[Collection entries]

*****

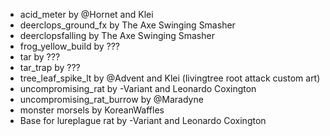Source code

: *  acid_meter by @Hornet and Klei
*  deerclops_ground_fx by The Axe Swinging Smasher
*  deerclopsfalling by The Axe Swinging Smasher
*  frog_yellow_build by ???
*  tar by ???
*  tar_trap by ???
*  tree_leaf_spike_lt by @Advent and Klei (livingtree root attack custom art)
*  uncompromising_rat by -Variant and Leonardo Coxington
*  uncompromising_rat_burrow by @Maradyne
*  monster morsels by KoreanWaffles
*  Base for lureplague rat by -Variant and Leonardo Coxington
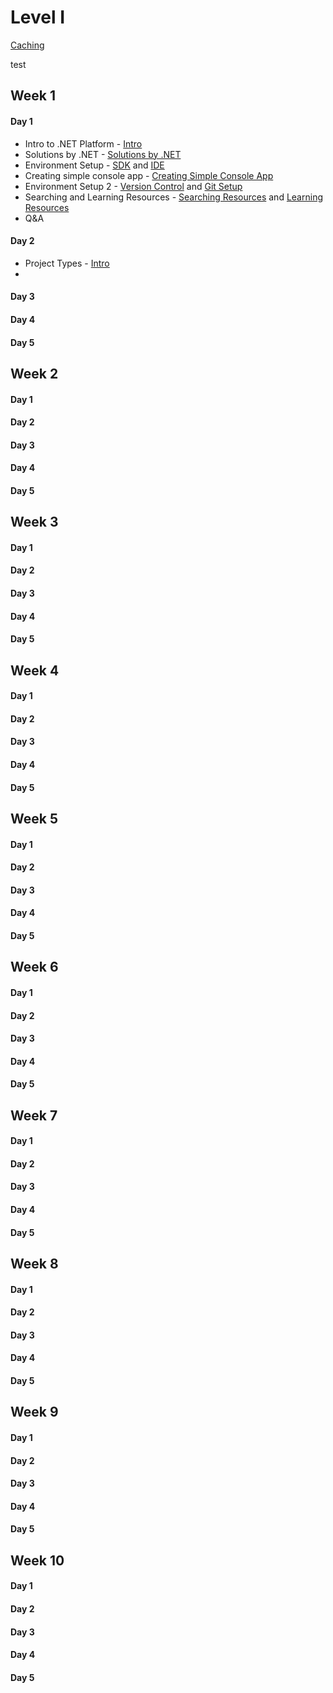# Level I



[Caching](http://localhost:5000/o/cncGNMEslMUW34fhoxqJ/s/uixp1G9Uk5mnlkQWdzHt/ "mention")





test



## Week 1&#x20;

#### Day 1

* Intro to .NET Platform - [Intro](http://localhost:5000/s/FJcmrqDwKjqKEVudQzXM/ "mention")
* Solutions by .NET - [Solutions by .NET](http://localhost:5000/s/FJcmrqDwKjqKEVudQzXM/solutions-by-.net "mention")
* Environment Setup - [SDK](http://localhost:5000/s/L9ELpa76zRfOR7Cndiki/ "mention") and [IDE](http://localhost:5000/s/L9ELpa76zRfOR7Cndiki/ide "mention")
* Creating simple console app - [Creating Simple Console App](http://localhost:5000/s/lYB0jf1P1bcsX5w3QerY/console-project/creating-simple-console-app "mention")
* Environment Setup 2 - [Version Control](http://localhost:5000/s/L9ELpa76zRfOR7Cndiki/version-control "mention") and [Git Setup](http://localhost:5000/s/L9ELpa76zRfOR7Cndiki/version-control/git-setup "mention")
* Searching and Learning Resources - [Searching Resources](http://localhost:5000/s/wpbnYiHefP0V0pfjLpxt/ "mention") and [Learning Resources](http://localhost:5000/s/wpbnYiHefP0V0pfjLpxt/learning-resources "mention")
* Q\&A

#### Day 2

* Project Types - [Intro](http://localhost:5000/s/lYB0jf1P1bcsX5w3QerY/ "mention")
*

#### Day 3

#### Day 4

#### Day 5



## Week 2

#### Day 1

#### Day 2

#### Day 3

#### Day 4

#### Day 5



## Week 3

#### Day 1

#### Day 2

#### Day 3

#### Day 4

#### Day 5



## Week 4

#### Day 1

#### Day 2

#### Day 3

#### Day 4

#### Day 5



## Week 5

#### Day 1

#### Day 2

#### Day 3

#### Day 4

#### Day 5



## Week 6

#### Day 1

#### Day 2

#### Day 3

#### Day 4

#### Day 5



## Week 7

#### Day 1

#### Day 2

#### Day 3

#### Day 4

#### Day 5



## Week 8

#### Day 1

#### Day 2

#### Day 3

#### Day 4

#### Day 5



## Week 9

#### Day 1

#### Day 2

#### Day 3

#### Day 4

#### Day 5



## Week 10

#### Day 1

#### Day 2

#### Day 3

#### Day 4

#### Day 5





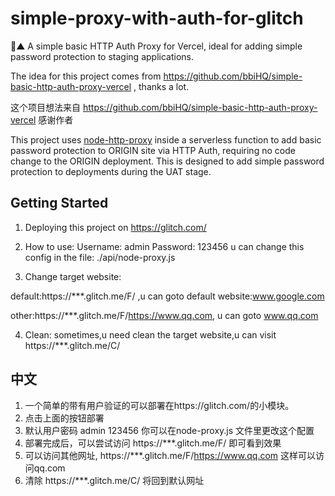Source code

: # simple-proxy-with-auth-for-glitch 

🔐▲ A simple basic HTTP Auth Proxy for Vercel, ideal for adding simple password protection to staging applications.

The idea for this project comes from https://github.com/bbiHQ/simple-basic-http-auth-proxy-vercel , thanks a lot.

这个项目想法来自 https://github.com/bbiHQ/simple-basic-http-auth-proxy-vercel 感谢作者

This project uses [node-http-proxy](https://github.com/http-party/node-http-proxy) inside a serverless function to add
basic password protection to ORIGIN site via HTTP Auth, requiring no code change to the ORIGIN deployment. This is designed
to add simple password protection to deployments during the UAT stage.

## Getting Started

1. Deploying this project on https://glitch.com/  

2. How to use:
Username: admin
Password: 123456
u can change this config in the file: ./api/node-proxy.js
  
3. Change target website:

default:https://***.glitch.me/F/  ,u can goto default website:www.google.com

other:https://***.glitch.me/F/https://www.qq.com, u can goto www.qq.com

4. Clean:
sometimes,u need clean the target website,u can visit https://***.glitch.me/C/



## 中文
1. 一个简单的带有用户验证的可以部署在https://glitch.com/的小模块。
2. 点击上面的按钮部署
3. 默认用户密码
admin
123456
你可以在node-proxy.js 文件里更改这个配置
4. 部署完成后，可以尝试访问 https://***.glitch.me/F/ 即可看到效果
5. 可以访问其他网址, https://***.glitch.me/F/https://www.qq.com 这样可以访问qq.com
6. 清除 https://***.glitch.me/C/ 将回到默认网址 


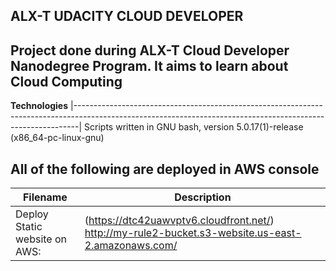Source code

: __ALX-T UDACITY CLOUD DEVELOPER__
--------------------------------------------------------------------------------------------------------------------------------------------------------------- 
Project done during ALX-T Cloud Developer Nanodegree Program. It aims to learn about Cloud Computing
---------------------------------------------------------------------------------------------------------------------------------------------------------------

__Technologies__
|-------------------------------------------------------------------------------------------------------------------------------------------------------------|
 Scripts written in GNU bash, version 5.0.17(1)-release (x86_64-pc-linux-gnu) 
                                                                                                                    
                                                                                                                                      
 All of the following are deployed in AWS console
---------------------------------------------------------------------------------------------------------------------------------------------------------------
|__Filename__	          |    __Description__ |
|---------------------- | -------------------------------------------------------------------------------------------------------------------------------------
|Deploy Static website on AWS:   |  (https://dtc42uawvptv6.cloudfront.net/)                                                                                       http://my-rule2-bucket.s3-website.us-east-2.amazonaws.com/


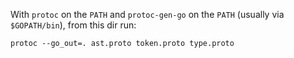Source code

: With `protoc` on the `PATH` and `protoc-gen-go` on the `PATH` (usually via `$GOPATH/bin`), from this dir run:

    protoc --go_out=. ast.proto token.proto type.proto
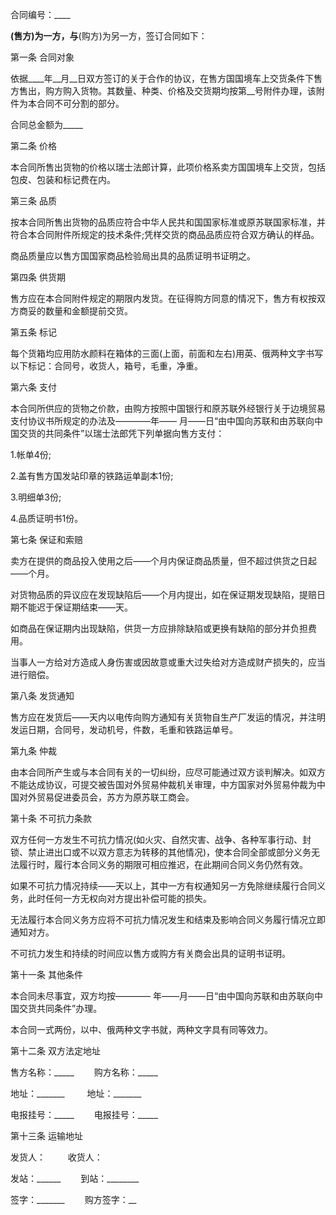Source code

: 
 


合同编号：____


____(售方)为一方，与____(购方)为另一方，签订合同如下：


第一条 合同对象


依据____年__月__日双方签订的关于合作的协议，在售方国国境车上交货条件下售方售出，购方购入货物。其数量、种类、价格及交货期均按第__号附件办理，该附件为本合同不可分割的部分。


合同总金额为_____


第二条 价格


本合同所售出货物的价格以瑞士法郎计算，此项价格系卖方国国境车上交货，包括包皮、包装和标记费在内。


第三条 品质


按本合同所售出货物的品质应符合中华人民共和国国家标准或原苏联国家标准，并符合本合同附件所规定的技术条件;凭样交货的商品品质应符合双方确认的样品。


商品质量应以售方国国家商品检验局出具的品质证明书证明之。


第四条 供货期


售方应在本合同附件规定的期限内发货。在征得购方同意的情况下，售方有权按双方商妥的数量和金额提前交货。


第五条 标记


每个货箱均应用防水颜料在箱体的三面(上面，前面和左右)用英、俄两种文字书写以下标记：合同号，收货人，箱号，毛重，净重。


第六条 支付


本合同所供应的货物之价款，由购方按照中国银行和原苏联外经银行关于边境贸易支付协议书所规定的办法及————年—— 月——日“由中国向苏联和由苏联向中国交货的共同条件”以瑞士法郎凭下列单据向售方支付：


1.帐单4份;


2.盖有售方国发站印章的铁路运单副本1份;


3.明细单3份;


4.品质证明书1份。


第七条 保证和索赔


卖方在提供的商品投入使用之后——个月内保证商品质量，但不超过供货之日起——个月。


对货物品质的异议应在发现缺陷后——个月内提出，如在保证期发现缺陷，提赔日期不能迟于保证期结束——天。


如商品在保证期内出现缺陷，供货一方应排除缺陷或更换有缺陷的部分并负担费用。


当事人一方给对方造成人身伤害或因故意或重大过失给对方造成财产损失的，应当进行赔偿。


第八条 发货通知


售方应在发货后——天内以电传向购方通知有关货物自生产厂发运的情况，并注明发运日期，合同号，发动机号，件数，毛重和铁路运单号。


第九条 仲裁


由本合同所产生或与本合同有关的一切纠纷，应尽可能通过双方谈判解决。如双方不能达成协议，可提交被告国对外贸易仲裁机关审理，中方国家对外贸易仲裁为中国对外贸易促进委员会，苏方为原苏联工商会。


第十条 不可抗力条款


双方任何一方发生不可抗力情况(如火灾、自然灾害、战争、各种军事行动、封锁、禁止进出口或不以双方意志为转移的其他情况)，使本合同全部或部分义务无法履行时，履行本合同义务的期限可相应推迟，在此期间合同义务仍然有效。


如果不可抗力情况持续——天以上，其中一方有权通知另一方免除继续履行合同义务，此时任何一方无权向对方提出补偿可能的损失。


无法履行本合同义务方应将不可抗力情况发生和结束及影响合同义务履行情况立即通知对方。


不可抗力发生和持续的时间应以售方或购方有关商会出具的证明书证明。


第十一条 其他条件


本合同未尽事宜，双方均按———— 年——月——日“由中国向苏联和由苏联向中国交货共同条件”办理。


本合同一式两份，以中、俄两种文字书就，两种文字具有同等效力。


第十二条 双方法定地址


售方名称：_____ 　　购方名称：_____


地址：_______ 　　   地址：_______


电报挂号：_____ 　　电报挂号：_____


第十三条 运输地址


发货人： 　　     收货人：


发站：______ 　　到站：________


签字：_______ 　　购方签字：__
 


 

 
 
 
 
 
  


  
 

  


  


  
 
 
 
 


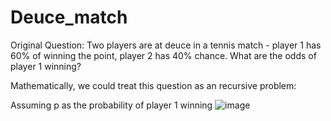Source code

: # Deuce_match

Original Question: 
Two players are at deuce in a tennis match - player 1 has 60% of winning the point, player 2 has 40% chance. What are the odds of player 1 winning?

Mathematically, we could treat this question as an recursive problem:

Assuming p as the probability of player 1 winning
![image](https://github.com/andrewchan868/Math-with-monte-carlo/assets/66477660/81b05d1a-adc7-43a9-9b3b-dfa418a0723e)
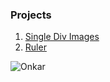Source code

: ### Projects

1. [Single Div Images](https://sidonkar.github.io/Single-Div-Images)
1. [Ruler](https://sidonkar.github.io/ruler)

![Onkar](https://vectr.com/tmp/arjd1hc97/b37JLumxkB.svg?width=132.32608695652183&height=34.97826086956525&select=fVD4UzPK&source=selection)
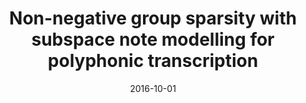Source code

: ---
authors: "Ken O’Hanlon, Hidehisa Nagano, Nicolas Keriven, Mark Plumbley"
title: "Non-negative group sparsity with subspace note modelling for polyphonic transcription"
collection: publications
date: 2016-10-01
venue: 'IEEE/ACM Transactions on Audio, Speech, and Language Processing volume 24, issue 3, pp. 530-542'
paperurl: 'http://epubs.surrey.ac.uk/810679/1/OHanlonKerivenNaganoP16-aslp_accepted.pdf'
---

*****

**Exercise aim:**
Could you write out, exactly as they stand, only the lines above that begin at the line with "- [Solutions by" and stop after the line with "Setup - [SDK](http://localhost:5000/s/L9ELpa76zRfOR7Cndiki/"?

**Answer box:**
* Solutions by .NET - [Solutions by .NET](http://localhost:5000/s/FJcmrqDwKjqKEVudQzXM/solutions-by-.net "mention")
* Environment Setup - [SDK](http://localhost:5000/s/L9ELpa76zRfOR7Cndiki/ "mention") and [IDE](http://localhost:5000/s/L9ELpa76zRfOR7Cndiki/ide "mention")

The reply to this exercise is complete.